I would like some help with the following:

(note: all rings are commutative)

R is defined to be the direct product of A and B. So R= A x B
Let p be a prime ideal of the form p=q x B where q is a prime ideal in A.
Then the fraction rings Rp and Aq are isomorphic. Intuitively I can see that it is indeed true, but I get stuck at the proof.

I tried to find homomorphisms f: R ---> Rp, g: R ---> Aq for which there exist a unique homomorphism h: Rp --->Aq with hf=g
I tried to let f be the localization map which sends (a, b) to (a/1, b/1) and g sends (a,b) to (a/1) but then get an h that is very much not surjective...

So, first of al: what do the elements of Rp look like? I thought (a/s, b) where s in A\q but I'm not sure...

Or do I need to use the fact that Rp and Aq are local rings???

2. ## Re: isomorphic rings

Originally Posted by Joolz
Hi there,

I would like some help with the following:

(note: all rings are commutative)

R is defined to be the direct product of A and B. So R= A x B
Let p be a prime ideal of the form p=q x B where q is a prime ideal in A.
Then the fraction rings Rp and Aq are isomorphic. Intuitively I can see that it is indeed true, but I get stuck at the proof.

I tried to find homomorphisms f: R ---> Rp, g: R ---> Aq for which there exist a unique homomorphism h: Rp --->Aq with hf=g
I tried to let f be the localization map which sends (a, b) to (a/1, b/1) and g sends (a,b) to (a/1) but then get an h that is very much not surjective...

So, first of al: what do the elements of Rp look like?

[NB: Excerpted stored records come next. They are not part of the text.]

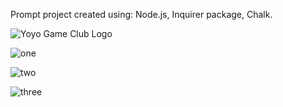 Prompt project created using:
Node.js,
Inquirer package,
Chalk.

![Yoyo Game Club Logo](https://github.com/JoiceDoll/Prompt-game/assets/99621429/0a153cde-e032-4cf5-9879-423024270373)

![one](https://github.com/JoiceDoll/Prompt-game/assets/99621429/5b09a211-4e49-4b12-a4fe-34a284d704ed)

![two](https://github.com/JoiceDoll/Prompt-game/assets/99621429/ca42c976-b65f-428e-bd7a-e39213d7c9a7)

![three](https://github.com/JoiceDoll/Prompt-game/assets/99621429/c4ef846b-e430-423d-8ca3-1b8aa385d209)
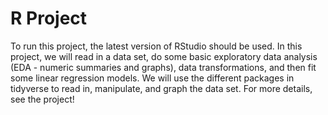 # R Project


To run this project, the latest version of RStudio should be used. In this project, we will read in a data set, do some basic exploratory data analysis (EDA - numeric summaries and graphs), data transformations, and then fit some linear regression models. We will use the different packages in tidyverse to read in, manipulate, and graph the data set. For more details, see the project!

I thought (a/s, b) where s in A\q but I'm not sure...

Or do I need to use the fact that Rp and Aq are local rings???
clearly $R \setminus \mathfrak{p} = \{(s,t) : \ s \notin \mathfrak{q}, \ t \in B \}=(A \setminus \mathfra{q}) \times B.$ define $f : R_{\mathfrak{p}} \longrightarrow A_{\mathfrak{q}}$ by $f((s,t)^{-1}(a,b))=s^{-1}a,$ for all $(s,t) \in R \setminus \mathfrak{p}, \ a \in A$ and $b \in B$. see that $f$ is a well-defined ring isomorphism.

3. ## Re: isomorphic rings

Hi, thank you very much for helping!

I get that f is a well-defined homomorphism and that it is surjective, only... it seems to me that f sends every element of the form
(s,t)^(-1)(0,b) to s^(-1)*0 = 0 Am I doing something wrong here?

Regards,
J.

4. ## Re: isomorphic rings

Originally Posted by Joolz
Hi, thank you very much for helping!

I get that f is a well-defined homomorphism and that it is surjective, only... it seems to me that f sends every element of the form
(s,t)^(-1)(0,b) to s^(-1)*0 = 0 Am I doing something wrong here?

Regards,
J.
no, you're not doing anything wrong, you're just missing something! recall that if $R$ is a commutative ring and $S$ is a multiplicatively closed subset of $R$, then in $S^{-1}R$ we have $s^{-1}r = s'^{-1}r'$ if and only if $s''(sr'-s'r)=0$ for some $s'' \in S$. thus, since $(1,0)((s,t)(0,b') - (s',t')(0,b'))=(0,0),$ we have $(s,t)^{-1}(0,b)=(s',t')^{-1}(0,b'),$ which answers your question. now you should be able to prove that $\ker f=\{0\}.$